La perfección, como la santidad, es un horizonte remoto que, no por utópico, es menos irrenunciable para quien cifra allí su meta. Puro deseo inalcanzable que en su continua procrastinación se transforma en sendero. Un camino tortuoso entre los barrancos del error, las amenazas nocturnas de la falta, los accidentes del defecto o el traspié del equívoco. De allí que para transitarlo sea menester, más que cualidades, virtudes o talentos excepcionales, una férrea voluntad y, sobre todo, disciplina. Lo que comúnmente se llama perseverancia, pero que en un grado superlativo de efectividad no es más que una simple y llana neurosis obsesiva. De este obsesivo camino a la perfección —puede que hasta de alguna perversa forma de santidad— trata, querido lector, el libro que tienes entre manos. Neuróticos son, en efecto, sus protagonistas. O quizá, ya de plano, psicóticos. Pero en todo caso ese diagnóstico correría por cuenta de un profesional en la materia. Manuel y Buzo, “los impecables” que refiere el título.
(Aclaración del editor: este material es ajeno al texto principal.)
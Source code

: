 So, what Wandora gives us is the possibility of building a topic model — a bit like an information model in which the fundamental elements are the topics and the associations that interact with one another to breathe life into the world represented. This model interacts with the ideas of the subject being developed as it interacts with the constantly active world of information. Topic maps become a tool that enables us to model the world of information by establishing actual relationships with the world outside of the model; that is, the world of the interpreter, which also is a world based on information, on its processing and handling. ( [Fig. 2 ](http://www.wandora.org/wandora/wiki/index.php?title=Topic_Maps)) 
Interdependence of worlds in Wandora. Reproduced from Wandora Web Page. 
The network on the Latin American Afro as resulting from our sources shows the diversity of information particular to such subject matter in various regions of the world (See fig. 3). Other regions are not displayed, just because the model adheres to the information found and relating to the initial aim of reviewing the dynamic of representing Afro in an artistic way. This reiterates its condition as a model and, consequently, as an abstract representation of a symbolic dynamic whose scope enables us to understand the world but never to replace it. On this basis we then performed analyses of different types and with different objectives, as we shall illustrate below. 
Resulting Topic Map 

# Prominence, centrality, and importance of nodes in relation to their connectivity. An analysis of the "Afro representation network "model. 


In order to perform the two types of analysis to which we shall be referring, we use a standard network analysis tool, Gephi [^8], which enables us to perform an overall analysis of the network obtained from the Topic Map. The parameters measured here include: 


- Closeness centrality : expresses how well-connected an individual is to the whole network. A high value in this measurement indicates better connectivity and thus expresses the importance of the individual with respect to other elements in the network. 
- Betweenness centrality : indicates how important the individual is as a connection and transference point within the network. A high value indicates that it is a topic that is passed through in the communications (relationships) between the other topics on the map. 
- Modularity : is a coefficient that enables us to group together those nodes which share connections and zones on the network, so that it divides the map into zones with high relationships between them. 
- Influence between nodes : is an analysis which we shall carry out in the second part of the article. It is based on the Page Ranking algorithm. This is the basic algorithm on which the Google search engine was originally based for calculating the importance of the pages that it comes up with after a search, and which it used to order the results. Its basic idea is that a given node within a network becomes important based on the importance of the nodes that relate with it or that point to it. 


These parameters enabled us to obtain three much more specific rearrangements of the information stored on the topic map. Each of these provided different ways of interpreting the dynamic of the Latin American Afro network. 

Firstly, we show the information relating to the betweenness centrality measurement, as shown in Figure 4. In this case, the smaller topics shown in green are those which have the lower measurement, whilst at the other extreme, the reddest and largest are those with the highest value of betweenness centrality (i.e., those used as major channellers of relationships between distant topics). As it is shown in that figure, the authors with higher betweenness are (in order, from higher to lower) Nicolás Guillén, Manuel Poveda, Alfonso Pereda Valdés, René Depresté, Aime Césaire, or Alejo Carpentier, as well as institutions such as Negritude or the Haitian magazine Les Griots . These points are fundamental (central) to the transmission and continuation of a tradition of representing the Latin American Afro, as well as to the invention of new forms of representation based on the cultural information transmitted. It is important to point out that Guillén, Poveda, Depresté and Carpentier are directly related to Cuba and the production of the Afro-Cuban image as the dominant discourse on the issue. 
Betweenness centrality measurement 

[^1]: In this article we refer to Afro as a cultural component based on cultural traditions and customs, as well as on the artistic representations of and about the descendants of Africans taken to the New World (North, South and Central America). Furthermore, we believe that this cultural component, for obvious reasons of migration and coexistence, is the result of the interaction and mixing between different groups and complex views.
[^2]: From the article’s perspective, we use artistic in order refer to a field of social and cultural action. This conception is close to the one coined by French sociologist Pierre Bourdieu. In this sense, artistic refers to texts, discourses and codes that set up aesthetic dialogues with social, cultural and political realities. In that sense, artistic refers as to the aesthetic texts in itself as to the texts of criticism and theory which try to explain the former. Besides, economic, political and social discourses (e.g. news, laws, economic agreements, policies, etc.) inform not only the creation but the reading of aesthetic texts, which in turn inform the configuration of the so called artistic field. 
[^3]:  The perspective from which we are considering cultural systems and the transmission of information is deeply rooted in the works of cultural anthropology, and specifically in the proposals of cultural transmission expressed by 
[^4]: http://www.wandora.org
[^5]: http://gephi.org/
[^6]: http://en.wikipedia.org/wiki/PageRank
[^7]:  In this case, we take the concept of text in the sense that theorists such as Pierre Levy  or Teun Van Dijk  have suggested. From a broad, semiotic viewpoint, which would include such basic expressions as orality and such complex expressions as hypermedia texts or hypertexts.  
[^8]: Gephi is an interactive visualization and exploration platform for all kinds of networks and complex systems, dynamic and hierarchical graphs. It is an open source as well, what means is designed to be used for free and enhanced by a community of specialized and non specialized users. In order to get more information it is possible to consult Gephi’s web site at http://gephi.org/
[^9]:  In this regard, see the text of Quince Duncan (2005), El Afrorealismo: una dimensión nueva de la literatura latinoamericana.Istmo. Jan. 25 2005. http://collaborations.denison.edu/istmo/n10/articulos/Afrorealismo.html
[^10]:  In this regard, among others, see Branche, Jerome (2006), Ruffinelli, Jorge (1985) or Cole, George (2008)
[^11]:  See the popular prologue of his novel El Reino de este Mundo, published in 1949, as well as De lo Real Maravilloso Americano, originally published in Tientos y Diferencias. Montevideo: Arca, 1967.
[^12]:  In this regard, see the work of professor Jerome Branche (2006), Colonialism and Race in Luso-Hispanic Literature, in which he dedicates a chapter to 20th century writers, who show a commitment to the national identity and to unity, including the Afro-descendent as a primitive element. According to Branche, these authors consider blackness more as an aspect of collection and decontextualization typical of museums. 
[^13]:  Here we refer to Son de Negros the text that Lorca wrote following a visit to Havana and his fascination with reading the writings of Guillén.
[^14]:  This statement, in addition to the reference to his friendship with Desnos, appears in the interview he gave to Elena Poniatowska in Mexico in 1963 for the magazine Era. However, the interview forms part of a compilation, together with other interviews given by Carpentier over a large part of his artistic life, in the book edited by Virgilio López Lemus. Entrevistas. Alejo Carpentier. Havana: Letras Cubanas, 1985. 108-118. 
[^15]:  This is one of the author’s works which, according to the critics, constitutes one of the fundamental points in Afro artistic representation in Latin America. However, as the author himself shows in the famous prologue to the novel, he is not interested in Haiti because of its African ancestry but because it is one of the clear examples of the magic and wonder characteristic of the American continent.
Todo un acierto, casi tan grande como la reunión en un solo volumen de dos obras de ficción de naturaleza muy diversa u opuesta, si se quiere. Al menos en lo que hace a su temática, planteo formal y desarrollo estilístico. Dos ficciones autónomas que a primera vista no parecen tener nada en común, y sin embargo lo tienen y mucho. Ball boy. Tragedia en polvo de ladrillo (2013) es un relato largo o nouvelle hiperrealista, de ritmo sincopado y etilo seco, que descarga una historia concentrada a la velocidad con la que viaja una pelota a un lado y otro de la pista de tenis. La historia de Manuel, una suerte de negativo fotográfico del Bartleby el escribiente de Melville, que refiere hacerlo mejor, siempre mejor, y por eso sustituye la competición deportiva por el tardío oficio de recogepelotas, porque ese humilde arte sí le permitiría acaso alcanzar la perfección. Una historia que, conviene decirlo, su autora, Tatiana Goransky, resuelve con la contundencia y la eficacia de un jugador de Grand Slam.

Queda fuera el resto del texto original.